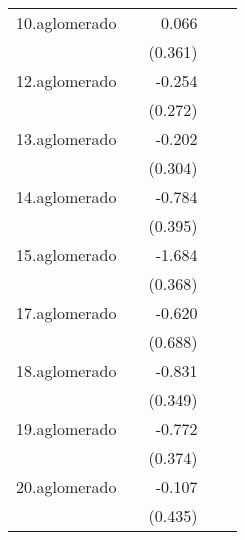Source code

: {\begin{longtable}{l*{4}{D{.}{.}{-1}}}
\addlinespace
10.aglomerado&                     &       0.066         &                     &                     \\
            &                     &     (0.361)         &                     &                     \\
\addlinespace
12.aglomerado&                     &      -0.254         &                     &                     \\
            &                     &     (0.272)         &                     &                     \\
\addlinespace
13.aglomerado&                     &      -0.202         &                     &                     \\
            &                     &     (0.304)         &                     &                     \\
\addlinespace
14.aglomerado&                     &      -0.784\sym{*}  &                     &                     \\
            &                     &     (0.395)         &                     &                     \\
\addlinespace
15.aglomerado&                     &      -1.684\sym{***}&                     &                     \\
            &                     &     (0.368)         &                     &                     \\
\addlinespace
17.aglomerado&                     &      -0.620         &                     &                     \\
            &                     &     (0.688)         &                     &                     \\
\addlinespace
18.aglomerado&                     &      -0.831\sym{*}  &                     &                     \\
            &                     &     (0.349)         &                     &                     \\
\addlinespace
19.aglomerado&                     &      -0.772\sym{*}  &                     &                     \\
            &                     &     (0.374)         &                     &                     \\
\addlinespace
20.aglomerado&                     &      -0.107         &                     &                     \\
            &                     &     (0.435)         &                     &                     \\

\end{longtable}}
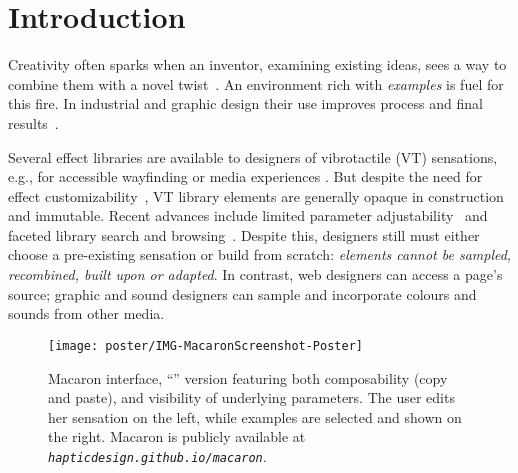 \section{Introduction}

Creativity often sparks when an inventor, examining existing ideas, sees a way to combine them with a novel twist~\cite{Warr2005}.
An environment rich with \emph{examples} is fuel for this fire. In industrial and graphic design \cite{Buxton2007,Herring2009} their use improves process and final results~\cite{Dow2011,Lee2010a}.

Several effect libraries are available to designers of vibrotactile (VT) sensations, e.g., for accessible wayfinding \cite{Zelek2003} or %
media experiences \cite{SchneiderAsiaHaptics2014,Israr2014,ImmersionCorporation,Culbertson2014}. 
But despite the need for effect customizability~\cite{Seifi2014}, VT library elements are generally opaque in construction and immutable.
Recent advances include limited parameter adjustability~\cite{Israr2014,SchneiderAsiaHaptics2014} and faceted library search and browsing~\cite{Seifi2015}. 
Despite this, designers still must either choose a pre-existing sensation or build from scratch:
\textit{elements cannot be sampled, recombined, built upon or adapted}. %
In contrast, web designers can access a page's source;
graphic and sound designers can sample and incorporate colours and sounds from other media.



\begin{figure}
        \centering
        \texttt{[image: poster/IMG-MacaronScreenshot-Poster]}
        \caption{Macaron interface, ``\hi'' version featuring both composability (copy and paste), and visibility of underlying parameters. The user edits her sensation on the left, while examples are selected and shown on the right. 
        Macaron is publicly available at \emph{{\tt hapticdesign.github.io/macaron}}.
}
        \label{fig:macaron:hi}
\end{figure}




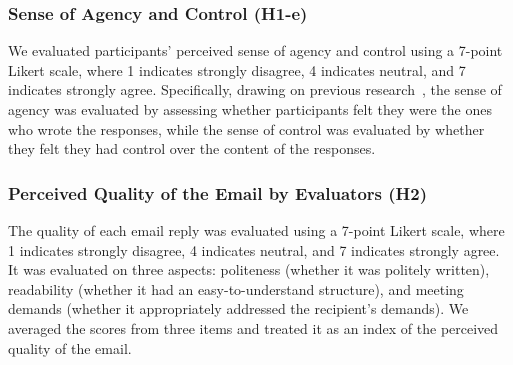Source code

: \subsubsection{Sense of Agency and Control (H1-e)}
We evaluated participants' perceived sense of agency and control using a 7-point Likert scale, where 1 indicates strongly disagree, 4 indicates neutral, and 7 indicates strongly agree.
Specifically, drawing on previous research~\cite{Fu2023Comparing, Draxler2024The}, the sense of agency was evaluated by assessing whether participants felt they were the ones who wrote the responses, while the sense of control was evaluated by whether they felt they had control over the content of the responses. 

\subsubsection{Perceived Quality of the Email by Evaluators (H2)}
\label{sec:method2_H2}
The quality of each email reply was evaluated  using a 7-point Likert scale, where 1 indicates strongly disagree, 4 indicates neutral, and 7 indicates strongly agree.
It was evaluated on three aspects: politeness (whether it was politely written), readability (whether it had an easy-to-understand structure), and meeting demands (whether it appropriately addressed the recipient's demands). 
We averaged the scores from three items and treated it as an index of the perceived quality of the email.

\subsubsection{}

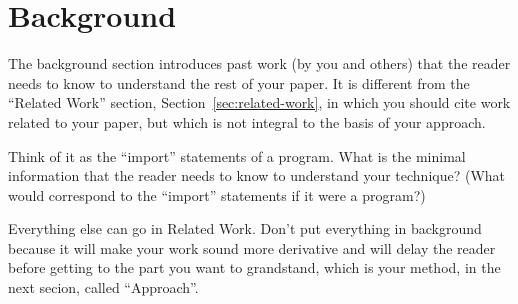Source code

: \section{Background}
\label{sec:background}

The background section introduces past work (by you
and others) that the reader needs to know to understand
the rest of your paper.
%
It is different from the ``Related Work'' section,
Section~\ref{sec:related-work},
in which you should cite work related to your paper,
but which is not integral to the basis of your approach.

Think of it as the ``import'' statements of a program. 
What is the minimal information that the reader needs to 
know to understand your technique? (What would correspond 
to the ``import'' statements if it were a program?)

Everything else can go in Related Work. Don't put
everything in background because it will make your
work sound more derivative and will delay the reader
before getting to the part you want to grandstand, 
which is your method, in the next secion, called 
``Approach''.




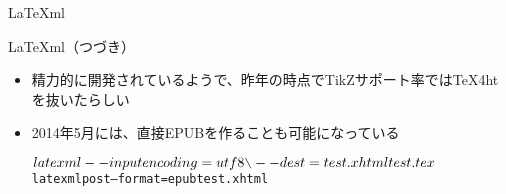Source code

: \begin{frame}[containsverbatim, t]{\inhibitglue \LaTeX{}ml}
  \sffamily
  
\end{frame}

\begin{frame}[containsverbatim, t]{\inhibitglue \LaTeX{}ml（つづき）}
  \sffamily
  
  \begin{itemize}
    \item 精力的に開発されているようで、昨年の時点でTikZサポート率では\TeX{}4htを抜いたらしい
    \item 2014年5月には、直接EPUBを作ることも可能になっている\\
    \begin{alltt}\small
$ latexml --inputencoding=utf8 {\bslash}
          --dest=test.xhtml test.tex
$ latexmlpost --format=epub test.xhtml
    \end{alltt}
  \end{itemize}
\end{frame}
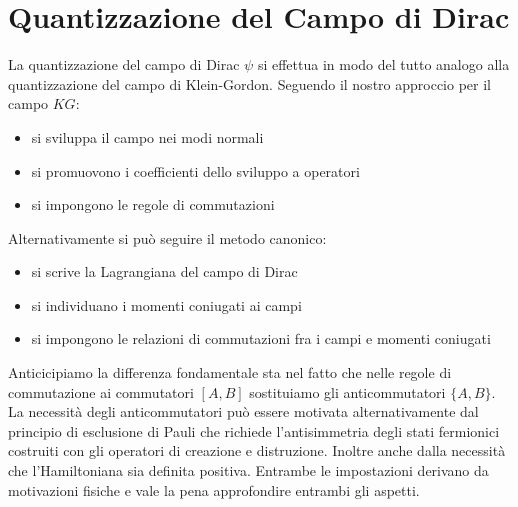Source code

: \section{Quantizzazione del Campo di Dirac}
La quantizzazione del campo di Dirac $\psi$ si effettua in modo del tutto analogo alla quantizzazione del campo di Klein-Gordon. Seguendo il nostro approccio per il campo $KG$:
\begin{itemize}
    \item si sviluppa il campo nei modi normali
    \item si promuovono i coefficienti dello sviluppo a operatori
    \item si impongono le regole di commutazioni
\end{itemize}
Alternativamente si può seguire il metodo canonico:
\begin{itemize}
    \item si scrive la Lagrangiana del campo di Dirac
    \item si individuano i momenti coniugati ai campi
    \item si impongono le relazioni di commutazioni fra i campi e momenti coniugati
\end{itemize}
Anticicipiamo la differenza fondamentale sta nel fatto che nelle regole di commutazione ai commutatori $[A,B]$ sostituiamo gli anticommutatori $\{A,B\}$. La necessità degli anticommutatori può essere motivata alternativamente dal principio di esclusione di Pauli che richiede l'antisimmetria degli stati fermionici costruiti con gli operatori di creazione e distruzione. Inoltre anche dalla necessità che l'Hamiltoniana sia definita positiva. Entrambe le impostazioni derivano da motivazioni fisiche e vale la pena approfondire entrambi gli aspetti.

---

■ Exercise objective ■
The result is a copy of every line above where the word "three" shows up.

■ Expected answer ■
It was evaluated on three aspects: politeness (whether it was politely written), readability (whether it had an easy-to-understand structure), and meeting demands (whether it appropriately addressed the recipient's demands). 
We averaged the scores from three items and treated it as an index of the perceived quality of the email.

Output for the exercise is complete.